Stored items from a collection
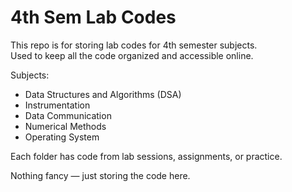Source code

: # 4th Sem Lab Codes

This repo is for storing lab codes for 4th semester subjects.  
Used to keep all the code organized and accessible online.

Subjects:
- Data Structures and Algorithms (DSA)
- Instrumentation
- Data Communication
- Numerical Methods
- Operating System

Each folder has code from lab sessions, assignments, or practice.

Nothing fancy — just storing the code here.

> _Problem details_
Which lines run from the one containing "- Operating System" to the end of the records? Transcribe exactly those, both ends included.

> _Answer section_
- Operating System

Each folder has code from lab sessions, assignments, or practice.

Nothing fancy — just storing the code here.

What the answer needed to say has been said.